§ **What the exercise asks**
Read the listing and extract each line that includes the word "대체하는".

§ **Data for review**
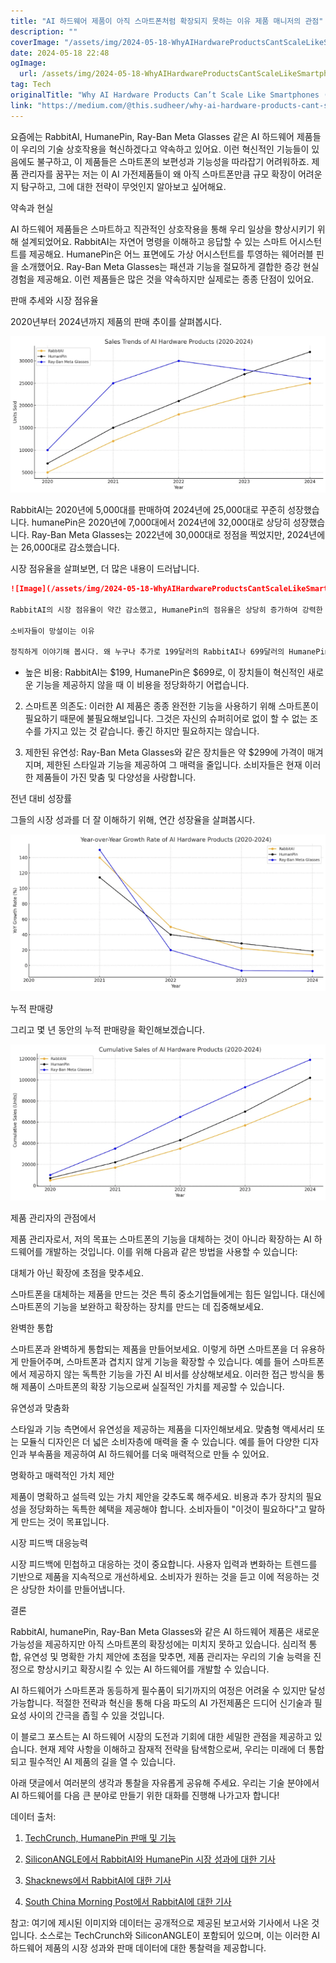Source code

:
 ```yaml
---
title: "AI 하드웨어 제품이 아직 스마트폰처럼 확장되지 못하는 이유 제품 매니저의 관점"
description: ""
coverImage: "/assets/img/2024-05-18-WhyAIHardwareProductsCantScaleLikeSmartphonesYetAProductManagersPerspective_0.png"
date: 2024-05-18 22:48
ogImage: 
  url: /assets/img/2024-05-18-WhyAIHardwareProductsCantScaleLikeSmartphonesYetAProductManagersPerspective_0.png
tag: Tech
originalTitle: "Why AI Hardware Products Can’t Scale Like Smartphones (Yet): A Product Manager’s Perspective"
link: "https://medium.com/@this.sudheer/why-ai-hardware-products-cant-scale-like-smartphones-yet-a-product-manager-s-perspective-6a79ee720f71"
---
```



요즘에는 RabbitAI, HumanePin, Ray-Ban Meta Glasses 같은 AI 하드웨어 제품들이 우리의 기술 상호작용을 혁신하겠다고 약속하고 있어요. 이런 혁신적인 기능들이 있음에도 불구하고, 이 제품들은 스마트폰의 보편성과 기능성을 따라잡기 어려워하죠. 제품 관리자를 꿈꾸는 저는 이 AI 가전제품들이 왜 아직 스마트폰만큼 규모 확장이 어려운지 탐구하고, 그에 대한 전략이 무엇인지 알아보고 싶어해요.

약속과 현실

AI 하드웨어 제품들은 스마트하고 직관적인 상호작용을 통해 우리 일상을 향상시키기 위해 설계되었어요. RabbitAI는 자연어 명령을 이해하고 응답할 수 있는 스마트 어시스턴트를 제공해요. HumanePin은 어느 표면에도 가상 어시스턴트를 투영하는 웨어러블 핀을 소개했어요. Ray-Ban Meta Glasses는 패션과 기능을 절묘하게 결합한 증강 현실 경험을 제공해요. 이런 제품들은 많은 것을 약속하지만 실제로는 종종 단점이 있어요.

판매 추세와 시장 점유율

<div class="content-ad"></div>

2020년부터 2024년까지 제품의 판매 추이를 살펴봅시다.

![이미지](/assets/img/2024-05-18-WhyAIHardwareProductsCantScaleLikeSmartphonesYetAProductManagersPerspective_0.png)

RabbitAI는 2020년에 5,000대를 판매하여 2024년에 25,000대로 꾸준히 성장했습니다. humanePin은 2020년에 7,000대에서 2024년에 32,000대로 상당히 성장했습니다. Ray-Ban Meta Glasses는 2022년에 30,000대로 정점을 찍었지만, 2024년에는 26,000대로 감소했습니다.

시장 점유율을 살펴보면, 더 많은 내용이 드러납니다.

<div class="content-ad"></div>

```markdown
![Image](/assets/img/2024-05-18-WhyAIHardwareProductsCantScaleLikeSmartphonesYetAProductManagersPerspective_1.png)

RabbitAI의 시장 점유율이 약간 감소했고, HumanePin의 점유율은 상당히 증가하여 강력한 시장 전략과 소비자 수용을 나타냈습니다. Ray-Ban Meta Glasses는 정점을 보았지만 초기 성공을 유지하지 못했습니다.

소비자들이 망설이는 이유

정직하게 이야기해 봅시다. 왜 누구나 추가로 199달러의 RabbitAI나 699달러의 HumanePin을 구매하려고 할까요, 특히 이 기기들이 그들의 스마트폰에 크게 의존하는 경우에 말이죠? 많은 소비자들이 망설이는 이유는 다음과 같습니다:
```

<div class="content-ad"></div>

- 높은 비용: RabbitAI는 $199, HumanePin은 $699로, 이 장치들이 혁신적인 새로운 기능을 제공하지 않을 때 이 비용을 정당화하기 어렵습니다.

2. 스마트폰 의존도: 이러한 AI 제품은 종종 완전한 기능을 사용하기 위해 스마트폰이 필요하기 때문에 불필요해보입니다. 그것은 자신의 슈퍼히어로 없이 할 수 없는 조수를 가지고 있는 것 같습니다. 좋긴 하지만 필요하지는 않습니다.

3. 제한된 유연성: Ray-Ban Meta Glasses와 같은 장치들은 약 $299에 가격이 매겨지며, 제한된 스타일과 기능을 제공하여 그 매력을 줄입니다. 소비자들은 현재 이러한 제품들이 가진 맞춤 및 다양성을 사랑합니다.

전년 대비 성장률

<div class="content-ad"></div>

그들의 시장 성과를 더 잘 이해하기 위해, 연간 성장율을 살펴봅시다.

![이미지](/assets/img/2024-05-18-WhyAIHardwareProductsCantScaleLikeSmartphonesYetAProductManagersPerspective_2.png)

누적 판매량

그리고 몇 년 동안의 누적 판매량을 확인해보겠습니다.

<div class="content-ad"></div>

![이미지](/assets/img/2024-05-18-WhyAIHardwareProductsCantScaleLikeSmartphonesYetAProductManagersPerspective_3.png)

제품 관리자의 관점에서

제품 관리자로서, 저의 목표는 스마트폰의 기능을 대체하는 것이 아니라 확장하는 AI 하드웨어를 개발하는 것입니다. 이를 위해 다음과 같은 방법을 사용할 수 있습니다:

대체가 아닌 확장에 초점을 맞추세요.

<div class="content-ad"></div>

스마트폰을 대체하는 제품을 만드는 것은 특히 중소기업들에게는 힘든 일입니다. 대신에 스마트폰의 기능을 보완하고 확장하는 장치를 만드는 데 집중해보세요.

완벽한 통합

스마트폰과 완벽하게 통합되는 제품을 만들어보세요. 이렇게 하면 스마트폰을 더 유용하게 만들어주며, 스마트폰과 겹치지 않게 기능을 확장할 수 있습니다. 예를 들어 스마트폰에서 제공하지 않는 독특한 기능을 가진 AI 비서를 상상해보세요. 이러한 접근 방식을 통해 제품이 스마트폰의 확장 기능으로써 실질적인 가치를 제공할 수 있습니다.

유연성과 맞춤화

<div class="content-ad"></div>

스타일과 기능 측면에서 유연성을 제공하는 제품을 디자인해보세요. 맞춤형 액세서리 또는 모듈식 디자인은 더 넓은 소비자층에 매력을 줄 수 있습니다. 예를 들어 다양한 디자인과 부속품을 제공하여 AI 하드웨어를 더욱 매력적으로 만들 수 있어요.

명확하고 매력적인 가치 제안

제품이 명확하고 설득력 있는 가치 제안을 갖추도록 해주세요. 비용과 추가 장치의 필요성을 정당화하는 독특한 혜택을 제공해야 합니다. 소비자들이 "이것이 필요하다"고 말하게 만드는 것이 목표입니다.

시장 피드백 대응능력

<div class="content-ad"></div>

시장 피드백에 민첩하고 대응하는 것이 중요합니다. 사용자 입력과 변화하는 트렌드를 기반으로 제품을 지속적으로 개선하세요. 소비자가 원하는 것을 듣고 이에 적응하는 것은 상당한 차이를 만들어냅니다.

결론

RabbitAI, humanePin, Ray-Ban Meta Glasses와 같은 AI 하드웨어 제품은 새로운 가능성을 제공하지만 아직 스마트폰의 확장성에는 미치지 못하고 있습니다. 심리적 통합, 유연성 및 명확한 가치 제안에 초점을 맞추면, 제품 관리자는 우리의 기술 능력을 진정으로 향상시키고 확장시킬 수 있는 AI 하드웨어를 개발할 수 있습니다.

AI 하드웨어가 스마트폰과 동등하게 필수품이 되기까지의 여정은 어려울 수 있지만 달성 가능합니다. 적절한 전략과 혁신을 통해 다음 파도의 AI 가전제품은 드디어 신기술과 필요성 사이의 간극을 좁힐 수 있을 것입니다.

<div class="content-ad"></div>

이 블로그 포스트는 AI 하드웨어 시장의 도전과 기회에 대한 세밀한 관점을 제공하고 있습니다. 현재 제약 사항을 이해하고 잠재적 전략을 탐색함으로써, 우리는 미래에 더 통합되고 필수적인 AI 제품의 길을 열 수 있습니다.

아래 댓글에서 여러분의 생각과 통찰을 자유롭게 공유해 주세요. 우리는 기술 분야에서 AI 하드웨어를 다음 큰 분야로 만들기 위한 대화를 진행해 나가고자 합니다!

데이터 출처:

1. [TechCrunch, HumanePin 판매 및 기능](https://techcrunch.com/2023/11/16/humanee-unveils-ai-powered-wearable-smart-pin/)

<div class="content-ad"></div>

2. [SiliconANGLE에서 RabbitAI와 HumanePin 시장 성과에 대한 기사](https://siliconangle.com/2023/11/16/humanee-ai-pin-could-replace-your-phone/)

3. [Shacknews에서 RabbitAI에 대한 기사](https://www.shacknews.com/article/133278/rabbit-r1-ai-pocket-companion-device-sells-10000-units-in-one-day)

4. [South China Morning Post에서 RabbitAI에 대한 기사](https://www.scmp.com/tech/tech-trends/article/3208190/rabbit-us200-ai-powered-gadget-becomes-unexpected-hit-after-ces-2024-launch-chinese-entrepreneur)

참고: 여기에 제시된 이미지와 데이터는 공개적으로 제공된 보고서와 기사에서 나온 것입니다. 소스로는 TechCrunch와 SiliconANGLE이 포함되어 있으며, 이는 이러한 AI 하드웨어 제품의 시장 성과와 판매 데이터에 대한 통찰력을 제공합니다.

§ **Task result**
제품 관리자로서, 저의 목표는 스마트폰의 기능을 대체하는 것이 아니라 확장하는 AI 하드웨어를 개발하는 것입니다. 이를 위해 다음과 같은 방법을 사용할 수 있습니다:
스마트폰을 대체하는 제품을 만드는 것은 특히 중소기업들에게는 힘든 일입니다. 대신에 스마트폰의 기능을 보완하고 확장하는 장치를 만드는 데 집중해보세요.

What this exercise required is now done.